Plain-text document sources:
_ _ _
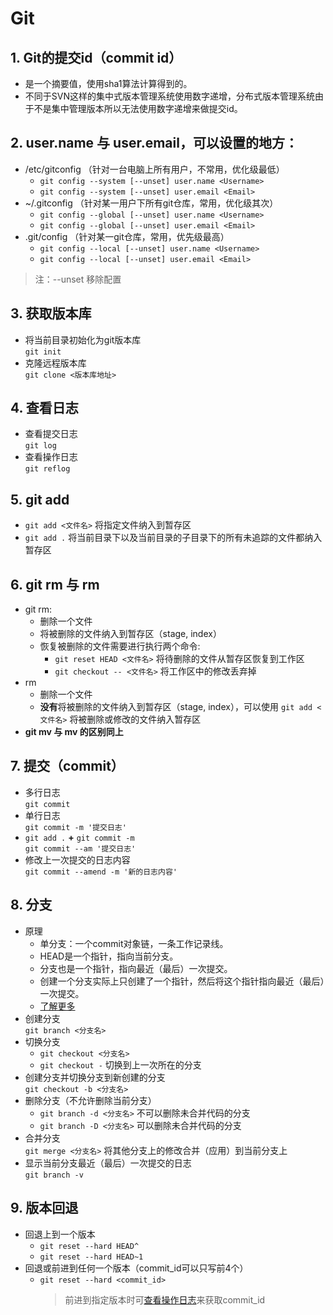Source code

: # Git

## 1. Git的提交id（commit id）
* 是一个摘要值，使用sha1算法计算得到的。
* 不同于SVN这样的集中式版本管理系统使用数字递增，分布式版本管理系统由于不是集中管理版本所以无法使用数字递增来做提交id。

## 2. user.name 与 user.email，可以设置的地方：
* /etc/gitconfig （针对一台电脑上所有用户，不常用，优化级最低）
  * `git config --system [--unset] user.name <Username>`
  * `git config --system [--unset] user.email <Email>`
* ~/.gitconfig （针对某一用户下所有git仓库，常用，优化级其次）
  * `git config --global [--unset] user.name <Username>`
  * `git config --global [--unset] user.email <Email>`
* .git/config （针对某一git仓库，常用，优先级最高）
  * `git config --local [--unset] user.name <Username>`
  * `git config --local [--unset] user.email <Email>`
> 注：--unset 移除配置

## 3. 获取版本库
* 将当前目录初始化为git版本库  
  `git init`
* 克隆远程版本库  
  `git clone <版本库地址>`

## 4. 查看日志
* 查看提交日志  
  `git log`
* <span id="op_log">查看操作日志</span>  
  `git reflog`

## 5. git add
* `git add <文件名>` 将指定文件纳入到暂存区
* `git add .` 将当前目录下以及当前目录的子目录下的所有未追踪的文件都纳入暂存区

## 6. git rm 与 rm
* git rm:
  * 删除一个文件
  * 将被删除的文件纳入到暂存区（stage, index）
  * 恢复被删除的文件需要进行执行两个命令:
    * `git reset HEAD <文件名>` 将待删除的文件从暂存区恢复到工作区
    * `git checkout -- <文件名>` 将工作区中的修改丢弃掉
* rm
  * 删除一个文件
  * **没有**将被删除的文件纳入到暂存区（stage, index），可以使用 `git add <文件名>` 将被删除或修改的文件纳入暂存区
* **git mv 与 mv 的区别同上**

## 7. 提交（commit）
* 多行日志  
  `git commit`
* 单行日志  
  `git commit -m '提交日志'`
* `git add .` **+** `git commit -m`  
  `git commit --am '提交日志'`
* 修改上一次提交的日志内容  
  `git commit --amend -m '新的日志内容'`

## 8. 分支
* 原理
  * 单分支：一个commit对象链，一条工作记录线。
  * HEAD是一个指针，指向当前分支。
  * 分支也是一个指针，指向最近（最后）一次提交。
  * 创建一个分支实际上只创建了一个指针，然后将这个指针指向最近（最后）一次提交。 
  * [了解更多](https://git-scm.com/book/zh/v2/Git-%E5%88%86%E6%94%AF-%E5%88%86%E6%94%AF%E7%AE%80%E4%BB%8B)
* 创建分支  
  `git branch <分支名>`
* 切换分支  
  * `git checkout <分支名>`
  * `git checkout -` 切换到上一次所在的分支
* 创建分支并切换分支到新创建的分支  
  `git checkout -b <分支名>`
* 删除分支（不允许删除当前分支）
  * `git branch -d <分支名>` 不可以删除未合并代码的分支
  * `git branch -D <分支名>` 可以删除未合并代码的分支
* 合并分支  
  `git merge <分支名>` 将其他分支上的修改合并（应用）到当前分支上
* 显示当前分支最近（最后）一次提交的日志  
  `git branch -v`
 
## 9. 版本回退
* 回退上到一个版本
  * `git reset --hard HEAD^`
  * `git reset --hard HEAD~1`
* 回退或前进到任何一个版本（commit_id可以只写前4个）
  * `git reset --hard <commit_id>`
    > 前进到指定版本时可[查看操作日志](#op_log)来获取commit_id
_ _ _
Problem: In your copy of the records above, include every line exactly but no pictures.

Written reply:
Source code

: # Git

## 1. Git的提交id（commit id）
* 是一个摘要值，使用sha1算法计算得到的。
* 不同于SVN这样的集中式版本管理系统使用数字递增，分布式版本管理系统由于不是集中管理版本所以无法使用数字递增来做提交id。

## 2. user.name 与 user.email，可以设置的地方：
* /etc/gitconfig （针对一台电脑上所有用户，不常用，优化级最低）
  * `git config --system [--unset] user.name <Username>`
  * `git config --system [--unset] user.email <Email>`
* ~/.gitconfig （针对某一用户下所有git仓库，常用，优化级其次）
  * `git config --global [--unset] user.name <Username>`
  * `git config --global [--unset] user.email <Email>`
* .git/config （针对某一git仓库，常用，优先级最高）
  * `git config --local [--unset] user.name <Username>`
  * `git config --local [--unset] user.email <Email>`
> 注：--unset 移除配置

## 3. 获取版本库
* 将当前目录初始化为git版本库  
  `git init`
* 克隆远程版本库  
  `git clone <版本库地址>`

## 4. 查看日志
* 查看提交日志  
  `git log`
* <span id="op_log">查看操作日志</span>  
  `git reflog`

## 5. git add
* `git add <文件名>` 将指定文件纳入到暂存区
* `git add .` 将当前目录下以及当前目录的子目录下的所有未追踪的文件都纳入暂存区

## 6. git rm 与 rm
* git rm:
  * 删除一个文件
  * 将被删除的文件纳入到暂存区（stage, index）
  * 恢复被删除的文件需要进行执行两个命令:
    * `git reset HEAD <文件名>` 将待删除的文件从暂存区恢复到工作区
    * `git checkout -- <文件名>` 将工作区中的修改丢弃掉
* rm
  * 删除一个文件
  * **没有**将被删除的文件纳入到暂存区（stage, index），可以使用 `git add <文件名>` 将被删除或修改的文件纳入暂存区
* **git mv 与 mv 的区别同上**

## 7. 提交（commit）
* 多行日志  
  `git commit`
* 单行日志  
  `git commit -m '提交日志'`
* `git add .` **+** `git commit -m`  
  `git commit --am '提交日志'`
* 修改上一次提交的日志内容  
  `git commit --amend -m '新的日志内容'`

## 8. 分支
* 原理
  * 单分支：一个commit对象链，一条工作记录线。
  * HEAD是一个指针，指向当前分支。
  * 分支也是一个指针，指向最近（最后）一次提交。
  * 创建一个分支实际上只创建了一个指针，然后将这个指针指向最近（最后）一次提交。 
  * [了解更多](https://git-scm.com/book/zh/v2/Git-%E5%88%86%E6%94%AF-%E5%88%86%E6%94%AF%E7%AE%80%E4%BB%8B)
* 创建分支  
  `git branch <分支名>`
* 切换分支  
  * `git checkout <分支名>`
  * `git checkout -` 切换到上一次所在的分支
* 创建分支并切换分支到新创建的分支  
  `git checkout -b <分支名>`
* 删除分支（不允许删除当前分支）
  * `git branch -d <分支名>` 不可以删除未合并代码的分支
  * `git branch -D <分支名>` 可以删除未合并代码的分支
* 合并分支  
  `git merge <分支名>` 将其他分支上的修改合并（应用）到当前分支上
* 显示当前分支最近（最后）一次提交的日志  
  `git branch -v`
 
## 9. 版本回退
* 回退上到一个版本
  * `git reset --hard HEAD^`
  * `git reset --hard HEAD~1`
* 回退或前进到任何一个版本（commit_id可以只写前4个）
  * `git reset --hard <commit_id>`
    > 前进到指定版本时可[查看操作日志](#op_log)来获取commit_id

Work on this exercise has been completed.